Puck is a lightning-fast parser for natural languages using GPUs
Scala Java
Latest commit f8f0a0a Nov 2, 2014 @dlwh whoops

README.md

Puck Build Status

(c) 2014 David Hall

Puck is a high-speed, high-accuracy parser for natural languages. It's (currently) designed for use with grammars trained with the Berkeley Parser and on NVIDIA cards. On recent-ish NVIDIA cards (e.g. a GTX 680), around 400 sentences a second with a full Berkeley grammar for length <= 40 sentences.

Puck is only useful if you plan on parsing a lot of sentences. On the order of a few thousand. Also, it's designed for throughput, not latency.

The current version is 0.2.

Puck is based on the research in two papers:

  • David Hall, Taylor Berg-Kirkpatrick, John Canny, and Dan Klein. 2014. Better, Faster, Sparser GPU Parsing. To Appear in Proceedings of the Association for Computational Linguistics.
  • John Canny, David Hall, and Dan Klein. 2013. A multi-Teraflop Constiuency Parser using GPUs. In Proceedings of Empirical Methods in Natural Language Processing.

Documentation

Puck has three main classes. The first is for compiling the GPU representation of a grammar, the second is for parsing with that grammar, and the third is for experimental use. Running --help with any of these commands will list all options.

Obtaining Puck

A prebuilt version of puck can be downloaded from http://www.scalanlp.org/releases/puck-assembly-0.2.jar. Plain text grammar files (needed to set up a parser) can be obtained from this repository in the textGrammars/ directory.

Building Puck

This project can be built with sbt 0.23. Run sbt assembly to create a fat jar in target/scala-2.10/

Compiling a Grammar

The first step in using Puck is to compile a grammar to GPU code. The best way to do this is to run the command

java -Xmx4g -cp target/scala-2.10/puck-assembly-0.2.jar puck.parser.CompileGrammar --textGrammarPrefix textGrammars/wsj_1.gr:textGrammars/wsj_6.gr --grammar grammar.grz

This command will take a long time: up to an hour. When it's finished, this program will produce a parser equivalent to the one used in the 2014 paper in a file called grammar.grz. The textGrammarPrefix argument accepts a sequence of plain text grammars, separated by colons. We have provided the cascade of grammars used in the Berkeley Parser for English. In practice, using wsj_1 and wsj_6 gives you all the benefit for GPU grammars.

Running the parser

The parser can be run with:

java -Xmx4g -cp target/scala-2.10/puck-assembly-0.2.jar puck.parser.RunParser --grammar grammar.grz <input files>

This will output 1 tree per line to files named [input file name].parsed. By default it will skip sentences longer than 50 words, printing out "(())" instead. If no files are listed, it will read from standard input.

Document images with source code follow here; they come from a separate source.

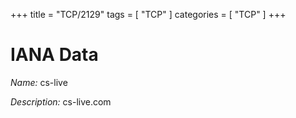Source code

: +++
title = "TCP/2129"
tags = [ "TCP" ]
categories = [ "TCP" ]
+++

# IANA Data

_Name:_ cs-live

_Description:_ cs-live.com

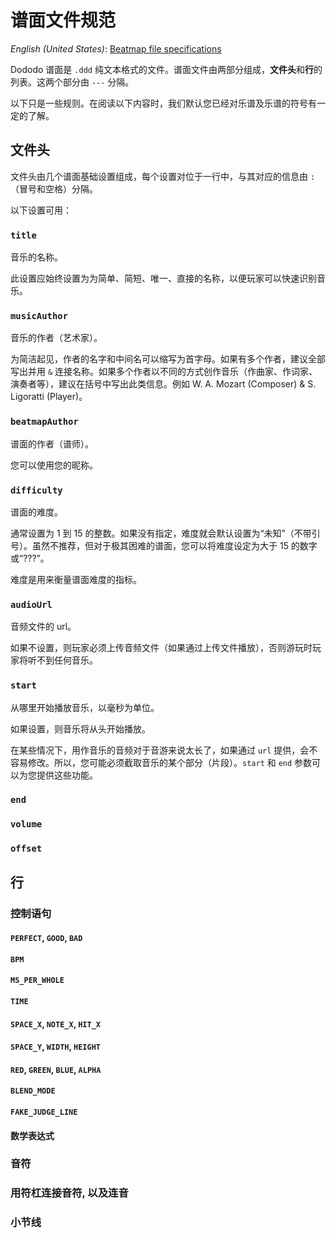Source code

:# 谱面文件规范

*English (United States)*: [Beatmap file specifications](beatmap-spec)

Dododo 谱面是 `.ddd` 纯文本格式的文件。谱面文件由两部分组成，**文件头**和**行**的列表。这两个部分由 `---` 分隔。

以下只是一些规则。在阅读以下内容时，我们默认您已经对乐谱及乐谱的符号有一定的了解。

## 文件头

文件头由几个谱面基础设置组成，每个设置对位于一行中，与其对应的信息由 `: ` （冒号和空格）分隔。

以下设置可用：

### `title`

音乐的名称。

此设置应始终设置为为简单、简短、唯一、直接的名称，以便玩家可以快速识别音乐。

### `musicAuthor`

音乐的作者（艺术家）。

为简洁起见，作者的名字和中间名可以缩写为首字母。如果有多个作者，建议全部写出并用 `&` 连接名称。如果多个作者以不同的方式创作音乐（作曲家、作词家、演奏者等），建议在括号中写出此类信息。例如 W. A. Mozart (Composer) & S. Ligoratti (Player)。

### `beatmapAuthor`

谱面的作者（谱师）。

您可以使用您的昵称。

### `difficulty`

谱面的难度。

通常设置为 1 到 15 的整数。如果没有指定，难度就会默认设置为“未知”（不带引号）。虽然不推荐，但对于极其困难的谱面，您可以将难度设定为大于 15 的数字或“???”。

难度是用来衡量谱面难度的指标。

### `audioUrl`

音频文件的 url。

如果不设置，则玩家必须上传音频文件（如果通过上传文件播放），否则游玩时玩家将听不到任何音乐。

### `start`

从哪里开始播放音乐，以毫秒为单位。

如果设置，则音乐将从头开始播放。

在某些情况下，用作音乐的音频对于音游来说太长了，如果通过 `url` 提供，会不容易修改。所以，您可能必须截取音乐的某个部分（片段）。`start` 和 `end` 参数可以为您提供这些功能。

### `end`

### `volume`

### `offset`

## 行

### 控制语句

#### `PERFECT`, `GOOD`, `BAD`

#### `BPM`

#### `MS_PER_WHOLE`

#### `TIME`

#### `SPACE_X`, `NOTE_X`, `HIT_X`

#### `SPACE_Y`, `WIDTH`, `HEIGHT`

#### `RED`, `GREEN`, `BLUE`, `ALPHA`

#### `BLEND_MODE`

#### `FAKE_JUDGE_LINE`

#### 数学表达式

<!-- 翻译者请注意: 翻译此处的表格时对照该文件: https://github.com/UlyssesZh/dododo/blob/master/js/Strings.js -->

### 音符

### 用符杠连接音符, 以及连音

### 小节线
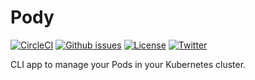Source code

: # Pody

[![CircleCI](https://circleci.com/gh/JulienBreux/pody.svg?style=svg&circle-token=0a3523b14c7004814d4b057db4efe6840dc58e3a)](https://circleci.com/gh/JulienBreux/pody) [![Github issues](https://img.shields.io/github/issues/JulienBreux/pody.svg)](https://github.com/JulienBreux/pody/issues) [![License](https://img.shields.io/github/license/JulienBreux/pody.svg)](https://github.com/JulienBreux/pody/blob/master/LICENSE) [![Twitter](https://img.shields.io/twitter/follow/JulienBreux.svg)](https://twitter.com/JulienBreux)

CLI app to manage your Pods in your Kubernetes cluster.
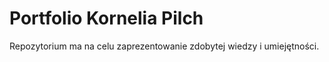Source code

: # Portfolio Kornelia Pilch 
Repozytorium ma na celu zaprezentowanie zdobytej wiedzy i umiejętności.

If the sentences are already split up into one sentence per line, use --sentences newline. If the words are already tokenized into PTB tokens, use --tokens whitespace.

Initializing the parser can take 2-3 minutes, longer if it's your first time starting the parser. So this parser is only worth your time if you plan on parsing a lot of text. Also note that you won't get 400 sentences a second if you aren't parsing a lot of sentences.

Experiments

We benchmarked our parser by running it on the treebank.

java -cp target/scala-2.10/puck-assembly-0.2.jar puck.parser.CLParser --maxParseLength 40 --treebank.path /path/to/treebank/wsj --maxLength 40 --numToParse 20000  --reproject false --viterbi true  --cache false --textGrammarPrefix textGrammars/wsj_1.gr:textGrammars/wsj_6.gr --mem 4g --device 680"

Should reproduce.

Acknowledgements

David Hall is supported by a Google PhD Fellowship. Taylor Berg-Kirkpatrick is supported by a Qualcomm fellowship. We gratefully acknowledge the support of NVIDIA Corporation with the donation of the Tesla K40 GPU used for this research.